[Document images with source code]
__________

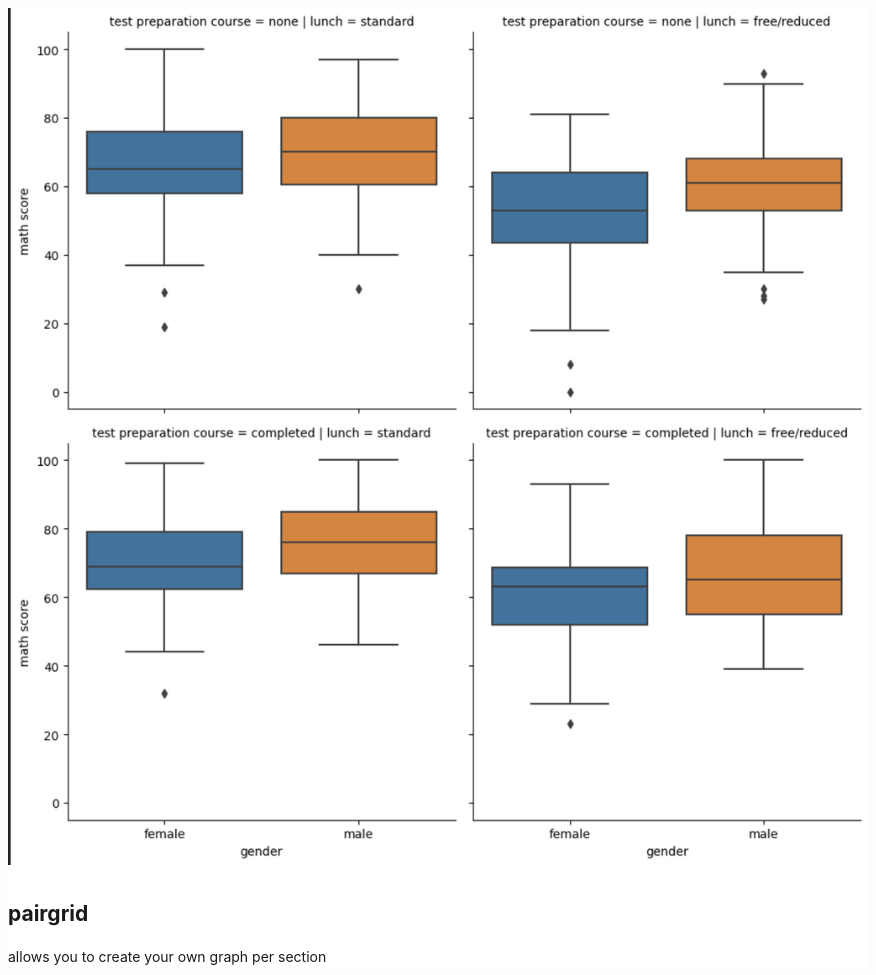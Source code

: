 ![](../z/aharo24%202023-01-17%20at%203.02.45%20PM.png)




## pairgrid
allows you to create your own graph per section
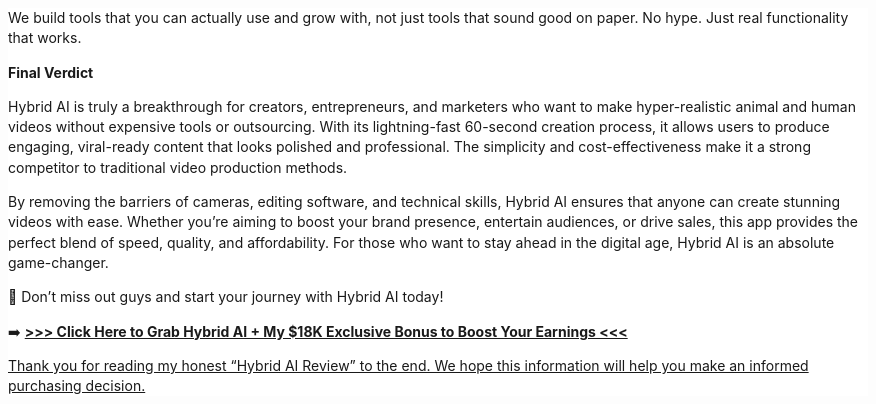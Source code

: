 We build tools that you can actually use and grow with, not just tools that sound good on paper. No hype. Just real functionality that works.

**Final Verdict**

Hybrid AI is truly a breakthrough for creators, entrepreneurs, and marketers who want to make hyper-realistic animal and human videos without expensive tools or outsourcing. With its lightning-fast 60-second creation process, it allows users to produce engaging, viral-ready content that looks polished and professional. The simplicity and cost-effectiveness make it a strong competitor to traditional video production methods.

By removing the barriers of cameras, editing software, and technical skills, Hybrid AI ensures that anyone can create stunning videos with ease. Whether you’re aiming to boost your brand presence, entertain audiences, or drive sales, this app provides the perfect blend of speed, quality, and affordability. For those who want to stay ahead in the digital age, Hybrid AI is an absolute game-changer.

 🚀 Don’t miss out guys and start your journey with Hybrid AI today!

➡️ **<a href='https://marketingprofitmedia.com/hybrid-ai-review/'> >>> Click Here to Grab Hybrid AI + My $18K Exclusive Bonus to Boost Your Earnings <<<**

Thank you for reading my honest “Hybrid AI Review” to the end. We hope this information will help you make an informed purchasing decision. 
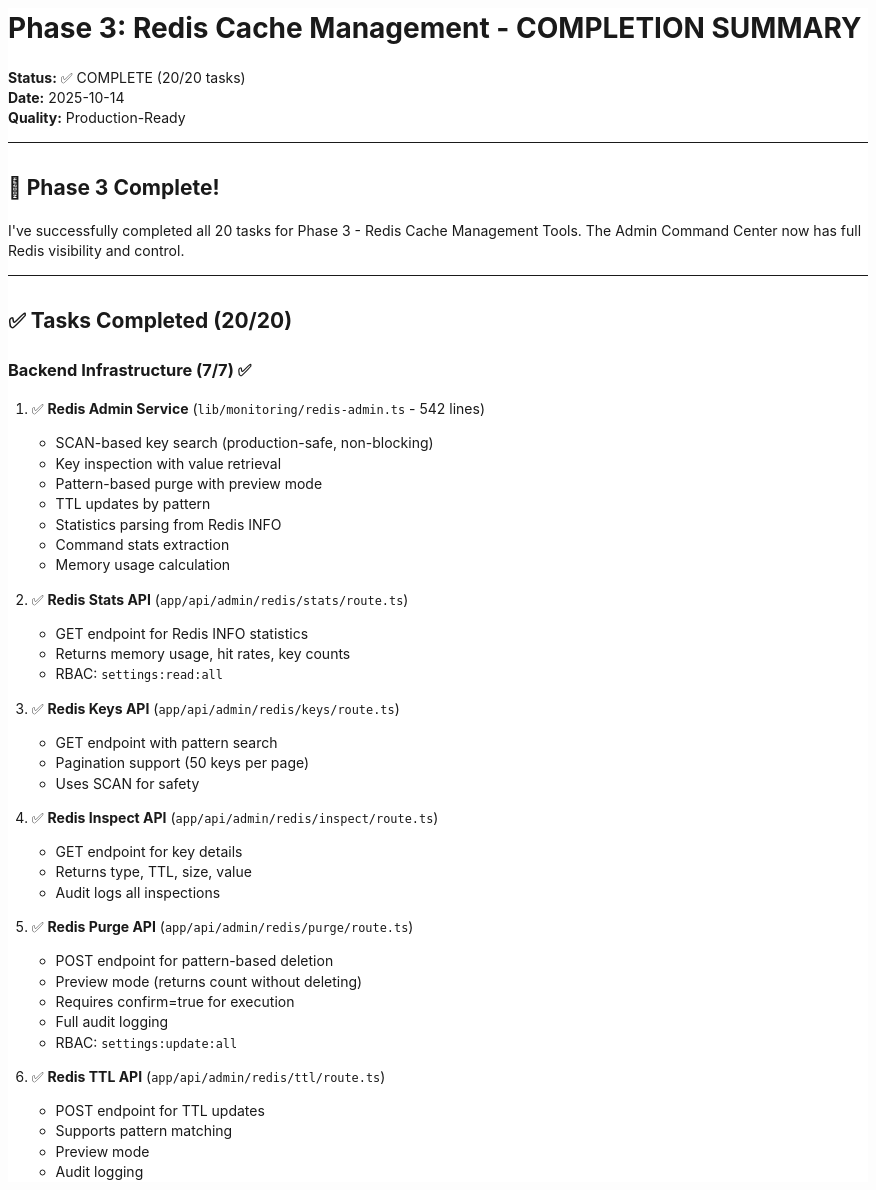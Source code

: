 # Phase 3: Redis Cache Management - COMPLETION SUMMARY

**Status:** ✅ COMPLETE (20/20 tasks)  
**Date:** 2025-10-14  
**Quality:** Production-Ready  

---

## 🎉 Phase 3 Complete!

I've successfully completed all 20 tasks for Phase 3 - Redis Cache Management Tools. The Admin Command Center now has full Redis visibility and control.

---

## ✅ Tasks Completed (20/20)

### Backend Infrastructure (7/7) ✅

1. ✅ **Redis Admin Service** (`lib/monitoring/redis-admin.ts` - 542 lines)
   - SCAN-based key search (production-safe, non-blocking)
   - Key inspection with value retrieval
   - Pattern-based purge with preview mode
   - TTL updates by pattern
   - Statistics parsing from Redis INFO
   - Command stats extraction
   - Memory usage calculation

2. ✅ **Redis Stats API** (`app/api/admin/redis/stats/route.ts`)
   - GET endpoint for Redis INFO statistics
   - Returns memory usage, hit rates, key counts
   - RBAC: `settings:read:all`

3. ✅ **Redis Keys API** (`app/api/admin/redis/keys/route.ts`)
   - GET endpoint with pattern search
   - Pagination support (50 keys per page)
   - Uses SCAN for safety

4. ✅ **Redis Inspect API** (`app/api/admin/redis/inspect/route.ts`)
   - GET endpoint for key details
   - Returns type, TTL, size, value
   - Audit logs all inspections

5. ✅ **Redis Purge API** (`app/api/admin/redis/purge/route.ts`)
   - POST endpoint for pattern-based deletion
   - Preview mode (returns count without deleting)
   - Requires confirm=true for execution
   - Full audit logging
   - RBAC: `settings:update:all`

6. ✅ **Redis TTL API** (`app/api/admin/redis/ttl/route.ts`)
   - POST endpoint for TTL updates
   - Supports pattern matching
   - Preview mode
   - Audit logging
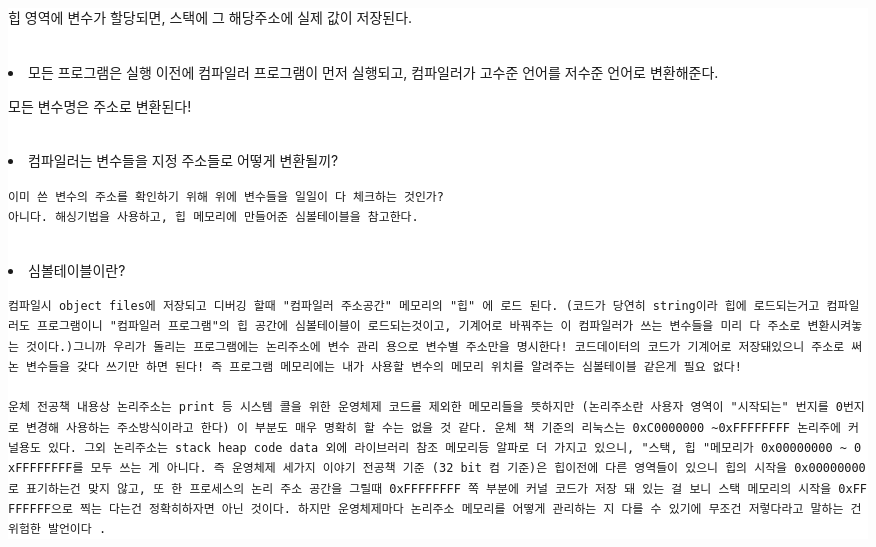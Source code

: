 

힙 영역에 변수가 할당되면, 스택에 그 해당주소에 실제 값이 저장된다.

<br/>



<li> 모든 프로그램은 실행 이전에 컴파일러 프로그램이 먼저 실행되고,
컴파일러가 고수준 언어를 저수준 언어로 변환해준다.

모든 변수명은 주소로 변환된다!

<br/>



<li> 컴파일러는 변수들을 지정 주소들로 어떻게 변환될끼?

    이미 쓴 변수의 주소를 확인하기 위해 위에 변수들을 일일이 다 체크하는 것인가?
    아니다. 해싱기법을 사용하고, 힙 메모리에 만들어준 심볼테이블을 참고한다.

<br/>



<li> 심볼테이블이란?
<br/>




    컴파일시 object files에 저장되고 디버깅 할때 "컴파일러 주소공간" 메모리의 "힙" 에 로드 된다. (코드가 당연히 string이라 힙에 로드되는거고 컴파일러도 프로그램이니 "컴파일러 프로그램"의 힙 공간에 심볼테이블이 로드되는것이고, 기계어로 바꿔주는 이 컴파일러가 쓰는 변수들을 미리 다 주소로 변환시켜놓는 것이다.)그니까 우리가 돌리는 프로그램에는 논리주소에 변수 관리 용으로 변수별 주소만을 명시한다! 코드데이터의 코드가 기계어로 저장돼있으니 주소로 써논 변수들을 갖다 쓰기만 하면 된다! 즉 프로그램 메모리에는 내가 사용할 변수의 메모리 위치를 알려주는 심볼테이블 같은게 필요 없다!

    운체 전공책 내용상 논리주소는 print 등 시스템 콜을 위한 운영체제 코드를 제외한 메모리들을 뜻하지만 (논리주소란 사용자 영역이 "시작되는" 번지를 0번지로 변경해 사용하는 주소방식이라고 한다) 이 부분도 매우 명확히 할 수는 없을 것 같다. 운체 책 기준의 리눅스는 0xC0000000 ~0xFFFFFFFF 논리주에 커널용도 있다. 그외 논리주소는 stack heap code data 외에 라이브러리 참조 메모리등 알파로 더 가지고 있으니, "스택, 힙 "메모리가 0x00000000 ~ 0xFFFFFFFF를 모두 쓰는 게 아니다. 즉 운영체제 세가지 이야기 전공책 기준 (32 bit 컴 기준)은 힙이전에 다른 영역들이 있으니 힙의 시작을 0x00000000로 표기하는건 맞지 않고, 또 한 프로세스의 논리 주소 공간을 그릴때 0xFFFFFFFF 쪽 부분에 커널 코드가 저장 돼 있는 걸 보니 스택 메모리의 시작을 0xFFFFFFFF으로 찍는 다는건 정확히하자면 아닌 것이다. 하지만 운영체제마다 논리주소 메모리를 어떻게 관리하는 지 다를 수 있기에 무조건 저렇다라고 말하는 건 위험한 발언이다 .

__________

### Task to complete:
State the number of lines in the records that contain the string "allows", and nothing more.

### Response area:
2